A pregnancy outside the uterus can be followed by the most common pregnancy symptoms such as nausea and tense breasts. Some may not experience any symptoms.

An ectopic pregnancy can be dangerous. This is due to the pregnancy growing and as a result it might cause bleeding in the abdominal cavity or it will cause the oviduct to burst, which will lead to intra-abdominal bleeding.

The cause

During a normal intrauterine pregnancy the fertilized egg is transported through the oviduct to the uterine lining where it grows.

Former pelvic inflammation disease (PID), abdominal or pelvic operations, former ectopic pregnancy or endometriosis can result in partial, full blockage or destruction of the oviduct. The fertilized egg can as a result be retained in the oviduct and may grow here.

How is it diagnosed?

There will always be a positive pregnancy test, but it is possible that it is only slightly positive. We will run a blood test and measure your pregnancy hormone hCG which doubles within 48 hours during a normal pregnancy. If hCG doesn’t increase normally or if it is very high without having seen anything intrauterine, an ectopic pregnancy can be the case.

Sometimes you can see the pregnancy outside the uterus by ultrasound scan and ultrasound examination.

The treatment

If you are unaffected or only feel light pain and do not bleed in the abdominal cavity, we will wait and see for a couple of days and follow you with blood tests. On the basis of the result of the blood tests and your condition, we will make a plan on how to proceed. Half of all the ectopic pregnancies will perish. If that happens, you will not need any further treatment. You will be followed with blood tests until there is no longer hCG in your blood and the observation is completed. In other cases it can be necessary to operate or treat you with medicine. The treatment is decided in cooperation with you and will be based on your symptoms and blood test result.

Pain and Bleeding Warning

If you are having an ectopic pregnancy, you may experience light pain and/or bleeding. The bleeding can occur as weak spot bleeding or brownish discharge. The bleeding might also be like your normal period. In worst case an ectopic pregnancy can be life threatening.
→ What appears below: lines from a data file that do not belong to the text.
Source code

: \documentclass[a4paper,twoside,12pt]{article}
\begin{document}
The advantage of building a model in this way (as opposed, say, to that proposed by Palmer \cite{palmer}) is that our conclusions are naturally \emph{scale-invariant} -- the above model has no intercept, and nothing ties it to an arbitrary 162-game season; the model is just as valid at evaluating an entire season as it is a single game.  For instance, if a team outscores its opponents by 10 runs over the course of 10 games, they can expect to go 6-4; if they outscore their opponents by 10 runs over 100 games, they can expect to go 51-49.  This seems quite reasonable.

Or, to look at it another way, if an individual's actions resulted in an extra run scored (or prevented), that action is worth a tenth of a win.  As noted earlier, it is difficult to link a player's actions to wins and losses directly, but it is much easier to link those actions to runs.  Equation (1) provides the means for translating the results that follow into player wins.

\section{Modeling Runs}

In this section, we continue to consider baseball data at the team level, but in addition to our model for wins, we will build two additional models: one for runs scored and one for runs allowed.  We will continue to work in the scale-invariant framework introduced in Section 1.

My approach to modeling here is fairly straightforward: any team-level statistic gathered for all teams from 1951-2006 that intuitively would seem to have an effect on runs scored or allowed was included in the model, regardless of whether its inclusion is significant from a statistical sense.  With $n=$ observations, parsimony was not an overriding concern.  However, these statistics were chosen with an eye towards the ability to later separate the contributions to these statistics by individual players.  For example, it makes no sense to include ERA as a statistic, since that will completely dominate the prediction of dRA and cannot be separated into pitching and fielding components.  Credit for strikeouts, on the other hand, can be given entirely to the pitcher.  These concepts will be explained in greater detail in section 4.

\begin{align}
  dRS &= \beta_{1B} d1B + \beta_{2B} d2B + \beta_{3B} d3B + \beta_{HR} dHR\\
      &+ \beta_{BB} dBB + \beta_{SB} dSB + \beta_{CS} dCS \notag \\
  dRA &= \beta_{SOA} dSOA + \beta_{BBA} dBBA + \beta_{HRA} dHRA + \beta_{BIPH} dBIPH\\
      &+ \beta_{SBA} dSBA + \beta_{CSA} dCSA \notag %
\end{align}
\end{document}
Therefore it is very important that you pay attention to and react on the following symptoms:

  • Increasing or sudden severe pain in the abdomen, lower abdomen and/or shoulder
  • Fainting or severe dizziness.
  • Heavy bleeding from the vagina.

There is a risk that you can become uncomfortable very quickly and therefore we strongly recommend you stay together with another adult who can call for help if needed. We also advice you to avoid flying and sailing as you might require emergency help. Should you experience any of the mentioned symptoms please call ward 5032 day or night. In a few cases it can be necessary to call an ambulance.

Good advice

You are more than welcome to call us if you have questions about your treatment or condition. If it is not an emergency please call ward 5032 during daytime.

When your treatment is completed you are welcome to call us within the first coming week in case of problems and questions that are unanswered.

Later on we advise you to call your local doctor or the doctor on call.